▶ _Given records_
▼▼▼

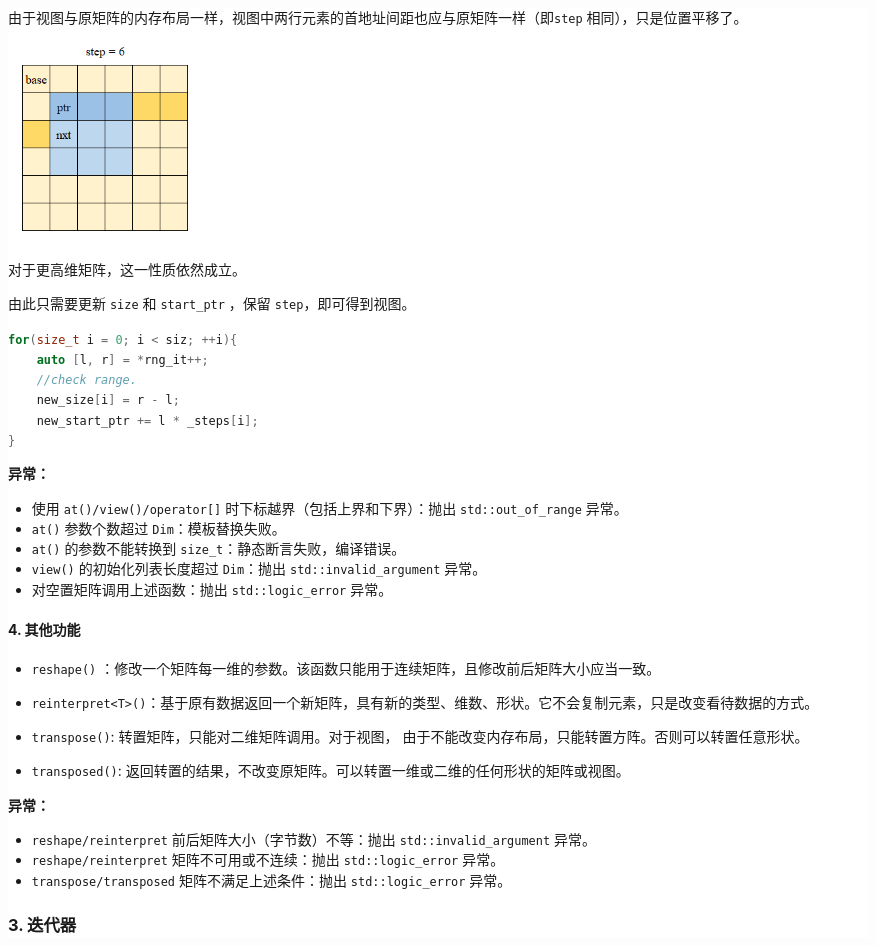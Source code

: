 由于视图与原矩阵的内存布局一样，视图中两行元素的首地址间距也应与原矩阵一样（即`step` 相同），只是位置平移了。

<img src="fig/1.png" style="zoom:67%;" />

对于更高维矩阵，这一性质依然成立。

由此只需要更新 `size` 和 `start_ptr` ，保留 `step`，即可得到视图。

```cpp
for(size_t i = 0; i < siz; ++i){
    auto [l, r] = *rng_it++;
    //check range.
    new_size[i] = r - l;
    new_start_ptr += l * _steps[i];
}
```

**异常：**

+ 使用 `at()/view()/operator[]` 时下标越界（包括上界和下界）：抛出 `std::out_of_range` 异常。
+ `at()` 参数个数超过 `Dim`：模板替换失败。
+ `at()` 的参数不能转换到 `size_t`：静态断言失败，编译错误。
+ `view()` 的初始化列表长度超过 `Dim`：抛出 `std::invalid_argument` 异常。
+ 对空置矩阵调用上述函数：抛出 `std::logic_error` 异常。

#### 4. 其他功能

+ `reshape()` ：修改一个矩阵每一维的参数。该函数只能用于连续矩阵，且修改前后矩阵大小应当一致。

+ `reinterpret<T>()`：基于原有数据返回一个新矩阵，具有新的类型、维数、形状。它不会复制元素，只是改变看待数据的方式。
+ `transpose()`: 转置矩阵，只能对二维矩阵调用。对于视图， 由于不能改变内存布局，只能转置方阵。否则可以转置任意形状。
+ `transposed()`: 返回转置的结果，不改变原矩阵。可以转置一维或二维的任何形状的矩阵或视图。

**异常：**

+ `reshape/reinterpret` 前后矩阵大小（字节数）不等：抛出 `std::invalid_argument` 异常。
+ `reshape/reinterpret`  矩阵不可用或不连续：抛出 `std::logic_error` 异常。
+ `transpose/transposed` 矩阵不满足上述条件：抛出 `std::logic_error` 异常。

### 3. 迭代器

▲▲▲

▶ _Task description_
Identify each line in the records above that contains the word "reinterpret", and copy it out in full.

▶ _Task solution_
+ `reinterpret<T>()`：基于原有数据返回一个新矩阵，具有新的类型、维数、形状。它不会复制元素，只是改变看待数据的方式。
+ `reshape/reinterpret` 前后矩阵大小（字节数）不等：抛出 `std::invalid_argument` 异常。
+ `reshape/reinterpret`  矩阵不可用或不连续：抛出 `std::logic_error` 异常。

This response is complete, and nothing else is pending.